◆ ABOUT THIS TASK ◆
Nothing in the listing below should change; retype it as is.

◆ DATA FOR THE TASK ◆
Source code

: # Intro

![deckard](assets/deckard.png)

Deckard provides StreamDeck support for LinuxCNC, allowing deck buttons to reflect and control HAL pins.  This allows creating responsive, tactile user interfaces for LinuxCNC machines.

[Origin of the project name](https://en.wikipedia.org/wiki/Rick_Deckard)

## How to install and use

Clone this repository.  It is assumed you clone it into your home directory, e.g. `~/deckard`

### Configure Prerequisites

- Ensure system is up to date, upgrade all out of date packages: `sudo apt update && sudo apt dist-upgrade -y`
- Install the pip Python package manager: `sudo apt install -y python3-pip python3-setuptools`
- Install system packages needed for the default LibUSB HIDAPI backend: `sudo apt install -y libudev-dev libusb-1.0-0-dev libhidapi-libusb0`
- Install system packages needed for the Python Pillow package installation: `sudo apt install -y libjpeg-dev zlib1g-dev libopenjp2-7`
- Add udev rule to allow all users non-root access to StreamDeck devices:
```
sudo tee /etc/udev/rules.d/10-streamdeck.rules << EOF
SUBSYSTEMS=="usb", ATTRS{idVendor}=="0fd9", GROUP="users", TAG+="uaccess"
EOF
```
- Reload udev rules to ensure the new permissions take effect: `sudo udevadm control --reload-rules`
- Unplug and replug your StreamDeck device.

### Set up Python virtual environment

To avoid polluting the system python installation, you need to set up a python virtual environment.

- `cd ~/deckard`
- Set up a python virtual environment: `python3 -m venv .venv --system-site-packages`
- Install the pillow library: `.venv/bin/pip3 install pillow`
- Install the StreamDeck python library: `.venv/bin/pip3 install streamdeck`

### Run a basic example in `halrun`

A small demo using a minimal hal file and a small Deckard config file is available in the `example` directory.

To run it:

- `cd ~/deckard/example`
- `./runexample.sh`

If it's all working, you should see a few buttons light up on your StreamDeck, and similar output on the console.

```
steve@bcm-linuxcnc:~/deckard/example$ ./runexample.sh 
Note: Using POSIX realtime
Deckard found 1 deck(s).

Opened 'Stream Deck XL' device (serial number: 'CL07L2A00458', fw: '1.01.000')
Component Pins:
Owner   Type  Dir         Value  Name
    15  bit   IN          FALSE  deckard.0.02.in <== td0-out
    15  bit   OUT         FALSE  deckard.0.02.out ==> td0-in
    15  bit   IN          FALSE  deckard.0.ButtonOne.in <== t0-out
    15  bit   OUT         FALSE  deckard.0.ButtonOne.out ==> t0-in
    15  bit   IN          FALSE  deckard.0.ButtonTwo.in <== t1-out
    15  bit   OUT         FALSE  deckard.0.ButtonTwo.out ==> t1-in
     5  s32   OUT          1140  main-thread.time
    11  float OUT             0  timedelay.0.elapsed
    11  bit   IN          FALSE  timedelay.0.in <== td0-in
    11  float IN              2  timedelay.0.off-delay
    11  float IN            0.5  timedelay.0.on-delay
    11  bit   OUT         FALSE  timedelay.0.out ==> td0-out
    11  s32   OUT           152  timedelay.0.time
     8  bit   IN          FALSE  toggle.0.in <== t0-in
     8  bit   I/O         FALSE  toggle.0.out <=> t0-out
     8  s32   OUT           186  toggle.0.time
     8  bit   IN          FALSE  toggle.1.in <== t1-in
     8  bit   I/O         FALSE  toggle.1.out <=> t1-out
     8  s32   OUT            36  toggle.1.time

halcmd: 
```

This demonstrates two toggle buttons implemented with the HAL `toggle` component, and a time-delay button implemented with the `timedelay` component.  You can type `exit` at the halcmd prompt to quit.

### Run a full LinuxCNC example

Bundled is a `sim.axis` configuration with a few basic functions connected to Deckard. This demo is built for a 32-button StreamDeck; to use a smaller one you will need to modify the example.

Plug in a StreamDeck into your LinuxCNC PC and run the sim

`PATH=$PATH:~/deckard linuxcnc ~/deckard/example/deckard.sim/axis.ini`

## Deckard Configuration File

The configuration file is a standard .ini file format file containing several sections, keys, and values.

◆ ANSWER BOX ◆
Source code

: # Intro

![deckard](assets/deckard.png)

Deckard provides StreamDeck support for LinuxCNC, allowing deck buttons to reflect and control HAL pins.  This allows creating responsive, tactile user interfaces for LinuxCNC machines.

[Origin of the project name](https://en.wikipedia.org/wiki/Rick_Deckard)

## How to install and use

Clone this repository.  It is assumed you clone it into your home directory, e.g. `~/deckard`

### Configure Prerequisites

- Ensure system is up to date, upgrade all out of date packages: `sudo apt update && sudo apt dist-upgrade -y`
- Install the pip Python package manager: `sudo apt install -y python3-pip python3-setuptools`
- Install system packages needed for the default LibUSB HIDAPI backend: `sudo apt install -y libudev-dev libusb-1.0-0-dev libhidapi-libusb0`
- Install system packages needed for the Python Pillow package installation: `sudo apt install -y libjpeg-dev zlib1g-dev libopenjp2-7`
- Add udev rule to allow all users non-root access to StreamDeck devices:
```
sudo tee /etc/udev/rules.d/10-streamdeck.rules << EOF
SUBSYSTEMS=="usb", ATTRS{idVendor}=="0fd9", GROUP="users", TAG+="uaccess"
EOF
```
- Reload udev rules to ensure the new permissions take effect: `sudo udevadm control --reload-rules`
- Unplug and replug your StreamDeck device.

### Set up Python virtual environment

To avoid polluting the system python installation, you need to set up a python virtual environment.

- `cd ~/deckard`
- Set up a python virtual environment: `python3 -m venv .venv --system-site-packages`
- Install the pillow library: `.venv/bin/pip3 install pillow`
- Install the StreamDeck python library: `.venv/bin/pip3 install streamdeck`

### Run a basic example in `halrun`

A small demo using a minimal hal file and a small Deckard config file is available in the `example` directory.

To run it:

- `cd ~/deckard/example`
- `./runexample.sh`

If it's all working, you should see a few buttons light up on your StreamDeck, and similar output on the console.

```
steve@bcm-linuxcnc:~/deckard/example$ ./runexample.sh 
Note: Using POSIX realtime
Deckard found 1 deck(s).

Opened 'Stream Deck XL' device (serial number: 'CL07L2A00458', fw: '1.01.000')
Component Pins:
Owner   Type  Dir         Value  Name
    15  bit   IN          FALSE  deckard.0.02.in <== td0-out
    15  bit   OUT         FALSE  deckard.0.02.out ==> td0-in
    15  bit   IN          FALSE  deckard.0.ButtonOne.in <== t0-out
    15  bit   OUT         FALSE  deckard.0.ButtonOne.out ==> t0-in
    15  bit   IN          FALSE  deckard.0.ButtonTwo.in <== t1-out
    15  bit   OUT         FALSE  deckard.0.ButtonTwo.out ==> t1-in
     5  s32   OUT          1140  main-thread.time
    11  float OUT             0  timedelay.0.elapsed
    11  bit   IN          FALSE  timedelay.0.in <== td0-in
    11  float IN              2  timedelay.0.off-delay
    11  float IN            0.5  timedelay.0.on-delay
    11  bit   OUT         FALSE  timedelay.0.out ==> td0-out
    11  s32   OUT           152  timedelay.0.time
     8  bit   IN          FALSE  toggle.0.in <== t0-in
     8  bit   I/O         FALSE  toggle.0.out <=> t0-out
     8  s32   OUT           186  toggle.0.time
     8  bit   IN          FALSE  toggle.1.in <== t1-in
     8  bit   I/O         FALSE  toggle.1.out <=> t1-out
     8  s32   OUT            36  toggle.1.time

halcmd: 
```

This demonstrates two toggle buttons implemented with the HAL `toggle` component, and a time-delay button implemented with the `timedelay` component.  You can type `exit` at the halcmd prompt to quit.

### Run a full LinuxCNC example

Bundled is a `sim.axis` configuration with a few basic functions connected to Deckard. This demo is built for a 32-button StreamDeck; to use a smaller one you will need to modify the example.

Plug in a StreamDeck into your LinuxCNC PC and run the sim

`PATH=$PATH:~/deckard linuxcnc ~/deckard/example/deckard.sim/axis.ini`

## Deckard Configuration File

The configuration file is a standard .ini file format file containing several sections, keys, and values.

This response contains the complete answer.